When the king died childless, few could stand his younger brother and successor, James II who had recently converted to Catholicism. Fearing for his life, James II made it easy for opponents by fleeing and throwing the Royal seal into the Thames.
England now had a rare opportunity to set government squarely on Constitutional foundations. A special “Convention Parliament” – not strictly legal but specially convened to deal with this emergency – wrestled with their own right to resolve the crisis. Nearly everybody agreed that the beloved Mary and her husband William should be Queen and King. But a basic Constitutional question vexed them and for awhile prevented that happy outcome: Who had the right to decide that Charles I granddaughter Mary and especially her husband William should jointly be Queen and King? Never fully resolved, a united Parliament presented the new royal couple with the Crown and an English Bill of Rights which they willingly agreed to.

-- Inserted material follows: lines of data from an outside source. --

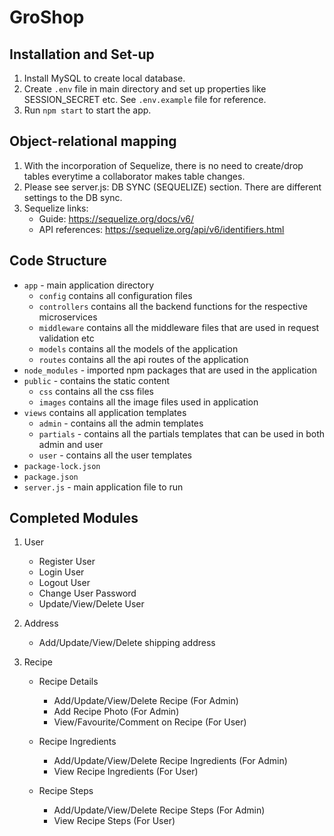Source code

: # GroShop
## Installation and Set-up
1. Install MySQL to create local database. 
2. Create `.env` file in main directory and set up properties like SESSION_SECRET etc. See `.env.example` file for reference.
3. Run `npm start` to start the app.

## Object-relational mapping
1. With the incorporation of Sequelize, there is no need to create/drop tables everytime a collaborator makes table changes. 
2. Please see server.js: DB SYNC (SEQUELIZE) section. There are different settings to the DB sync.
3. Sequelize links: 
    - Guide: https://sequelize.org/docs/v6/
    - API references: https://sequelize.org/api/v6/identifiers.html

## Code Structure
- `app` - main application directory
    - `config` contains all configuration files
    - `controllers` contains all the backend functions for the respective microservices
    - `middleware` contains all the middleware files that are used in request validation etc
    - `models` contains all the models of the application
    - `routes` contains all the api routes of the application
- `node_modules` - imported npm packages that are used in the application
- `public` - contains the static content
    - `css` contains all the css files
    - `images` contains all the image files used in application
- `views` contains all application templates
    - `admin` - contains all the admin templates
    - `partials` - contains all the partials templates that can be used in both admin and user
    - `user` - contains all the user templates
- `package-lock.json`
- `package.json`
- `server.js` - main application file to run

## Completed Modules
1. User
    - Register User
    - Login User
    - Logout User
    - Change User Password
    - Update/View/Delete User

2. Address
    - Add/Update/View/Delete shipping address

3. Recipe 
    - Recipe Details
        - Add/Update/View/Delete Recipe (For Admin)
        - Add Recipe Photo (For Admin)
        - View/Favourite/Comment on Recipe (For User)
        
    - Recipe Ingredients
        - Add/Update/View/Delete Recipe Ingredients (For Admin)
        - View Recipe Ingredients (For User)
    
    - Recipe Steps
        - Add/Update/View/Delete Recipe Steps (For Admin)
        - View Recipe Steps (For User)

Proclaiming “the ancient rights and liberties of the subjects,” the Bill of Rights prohibited the Monarch from ever again vetoing acts of Parliament; from generally taxing “without grant of Parliament.” It guaranteed “the right of the subjects to petition the king” assuring them they wouldn’t be prosecuted for protesting. It prohibited the King from keeping standing armies in the kingdom in times of peace without Parliament’s consent. The Bill of Rights also guaranteed free elections, freedom of speech and debate in Parliament. And perhaps most famously it guaranteed “that excessive bail ought not to be required, nor excessive fines imposed, nor cruel and unusual punishments inflicted.” As they jointly accepted the crown, William and Mary formally embraced these “ancient and indubitable rights and liberties of the people of this kingdom.”
In sum, along with Magna Carta and the Petition of Right, this English Bill of Rights comprised for British subjects on both sides of the Atlantic, the most essential evidence of the British Constitution.